5. Then I normalized the values of my magnitude matrix from 0 to 1 so my matrix could be considered a channel 1 image matrix.

So since my depth matrix was of the form (480,640,1) and when I found my corresponding gradient matrix which was also (480,640,1) then I scaled the values (:,:,1) to go from 0 to 1. This way I could represent it as grayscale or binary image later on.

def gradient_demo(self, Depth_Mat):
    """
    Gradient display entire image
    """
    shape = (Depth_Mat.shape)
    bounds = ( (0,shape[0]), (0, shape[1]) )

    smooth_depth = self.convolve_smooth_Depth(Depth_Mat, bounds)
    gradient, magnitudes = self.depth_gradient(smooth_depth, bounds)
    magnitudes_prime = magnitudes.flatten()

    #hist, bin = np.histogram(magnitudes_prime, 50)  # histogram of entire image
    mean = np.mean(magnitudes_prime)
    variance = np.var(magnitudes_prime)
    sigma = np.sqrt(variance)

    # magnitudes_filtered = magnitudes[(magnitudes > mean - 2 * sigma) & (magnitudes < mean + 2 * sigma)]
    magnitudes[(magnitudes > mean - 1.5 * sigma) & (magnitudes < mean + 1.5 * sigma)] = 0

    magnitudes = 255*magnitudes/(np.max(magnitudes))
    magnitudes[magnitudes != 0] = 1

    plt.title('magnitude of gradients')
    plt.imshow(magnitudes, vmin=np.nanmin(magnitudes), vmax=np.amax(magnitudes), cmap = 'gray')
    plt.show()

    return  magnitudes.astype(np.uint8)
def convolve_smooth_Depth(self, raw_depth_mtx, bounds):
    """
    Iterate over subimage and fill in any np.nan values with averages depth values
    :param image: 
    :param bounds: ((ylow,yhigh), (xlow, xhigh)) -> (y,x)
    :return: Smooted depth values for a given square
    """
    ylow, yhigh = bounds[0][0], bounds[0][1]
    xlow, xhigh = bounds[1][0], bounds[1][1]

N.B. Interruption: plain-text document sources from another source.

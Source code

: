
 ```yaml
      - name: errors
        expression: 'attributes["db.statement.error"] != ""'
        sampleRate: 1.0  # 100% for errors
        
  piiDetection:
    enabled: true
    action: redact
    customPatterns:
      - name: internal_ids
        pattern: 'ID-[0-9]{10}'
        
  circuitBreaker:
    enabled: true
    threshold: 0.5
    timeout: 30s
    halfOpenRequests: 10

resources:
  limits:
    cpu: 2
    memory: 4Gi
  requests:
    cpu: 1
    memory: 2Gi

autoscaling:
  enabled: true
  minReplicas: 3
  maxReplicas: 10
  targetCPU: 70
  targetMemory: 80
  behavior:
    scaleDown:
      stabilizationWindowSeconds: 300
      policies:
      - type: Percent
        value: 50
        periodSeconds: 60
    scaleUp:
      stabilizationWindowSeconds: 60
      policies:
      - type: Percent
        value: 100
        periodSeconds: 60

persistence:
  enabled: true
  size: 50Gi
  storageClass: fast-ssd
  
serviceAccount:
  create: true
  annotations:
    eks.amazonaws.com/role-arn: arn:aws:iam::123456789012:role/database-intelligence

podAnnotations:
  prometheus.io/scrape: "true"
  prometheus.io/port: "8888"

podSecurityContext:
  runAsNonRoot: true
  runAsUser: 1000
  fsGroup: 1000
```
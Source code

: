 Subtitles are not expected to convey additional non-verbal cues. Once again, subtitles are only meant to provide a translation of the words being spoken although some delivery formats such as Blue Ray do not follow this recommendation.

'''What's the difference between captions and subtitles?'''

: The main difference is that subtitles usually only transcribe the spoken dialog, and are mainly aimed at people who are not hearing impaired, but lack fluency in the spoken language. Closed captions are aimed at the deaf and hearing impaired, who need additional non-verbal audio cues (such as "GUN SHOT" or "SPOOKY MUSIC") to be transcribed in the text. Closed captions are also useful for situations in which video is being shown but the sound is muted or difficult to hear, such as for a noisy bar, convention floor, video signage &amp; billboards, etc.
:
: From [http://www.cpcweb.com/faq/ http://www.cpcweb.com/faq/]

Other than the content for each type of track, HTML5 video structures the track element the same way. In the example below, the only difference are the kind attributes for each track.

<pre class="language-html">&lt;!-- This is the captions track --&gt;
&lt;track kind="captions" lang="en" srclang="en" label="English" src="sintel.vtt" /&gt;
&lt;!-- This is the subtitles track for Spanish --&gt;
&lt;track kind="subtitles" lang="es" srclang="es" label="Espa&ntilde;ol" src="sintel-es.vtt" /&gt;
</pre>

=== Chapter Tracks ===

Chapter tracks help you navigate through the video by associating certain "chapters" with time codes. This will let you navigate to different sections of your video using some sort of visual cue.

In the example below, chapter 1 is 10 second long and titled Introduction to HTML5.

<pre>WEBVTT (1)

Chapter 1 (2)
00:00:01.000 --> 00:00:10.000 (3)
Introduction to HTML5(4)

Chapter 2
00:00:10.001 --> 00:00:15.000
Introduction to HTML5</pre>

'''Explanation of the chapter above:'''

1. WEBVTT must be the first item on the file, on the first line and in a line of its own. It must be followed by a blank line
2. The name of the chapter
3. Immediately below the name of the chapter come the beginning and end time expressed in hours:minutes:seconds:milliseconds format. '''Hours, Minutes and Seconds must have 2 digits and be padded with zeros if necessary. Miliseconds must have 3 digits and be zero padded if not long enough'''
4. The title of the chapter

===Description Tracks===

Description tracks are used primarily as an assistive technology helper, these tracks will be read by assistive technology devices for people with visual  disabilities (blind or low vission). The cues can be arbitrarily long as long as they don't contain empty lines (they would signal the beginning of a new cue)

    kernel = Gaussian2DKernel(1)    #generate kernel 9x9 with stdev of 1
    # astropy's convolution replaces the NaN pixels with a kernel-weighted interpolation from their neighbors
    astropy_conv = convolve(raw_depth_mtx[ylow:yhigh, xlow:xhigh], kernel, boundary='extend')
    # extended boundary assumes original data is extended using a constant extrapolation beyond the boundary
    smoothedSQ = (np.around(astropy_conv, decimals= 3))

    return smoothedSQ

def depth_gradient(self, smooth_depth, bounds):
    """

    :param smooth_depth: 
    :param shape: Tuple with y_range and x_range of the image. 
            shape = ((0,480), (0,640)) (y,x) -> (480,640)
            y_range = shape[0]
            x_range = shape[1]
    :return: 
    """
    #shape defines the image array shape. Rows and Cols for an array

    ylow, yhigh = bounds[0][0], bounds[0][1]
    xlow, xhigh = bounds[1][0], bounds[1][1]
    gradient = np.gradient(smooth_depth)
    x,y = range(xlow, xhigh), range(ylow, yhigh)
    xi, yi = np.meshgrid(x, y)
    magnitudes = np.sqrt(gradient[0] ** 2 + gradient[1] ** 2)

    return gradient, magnitudes

Using this method/code I was able to get the following image. Just FYI I changed the scene a little bit.

I asked another related question here: How to identify contours associated with my objects and find their geometric centroid

That shows how to find contours, centroids of my object in the image.

Answer 2

How about dilate then erode before find contours:

element = cv2.getStructuringElement(shape=cv2.MORPH_RECT, ksize=(21, 21))

dilate = cv2.dilate(gray,element,1)
cv2.imshow("dilate",dilate)
erode = cv2.erode(dilate,element,1)

#use erode as a mask to extract the object from the original image
erode = cv2.bitwise_not(erode)

erode = cv2.cvtColor(erode, cv2.COLOR_GRAY2BGR)

res = cv2.add(original,erode)

I just show how to apply mask because I don't have the image and object recognition software that you use.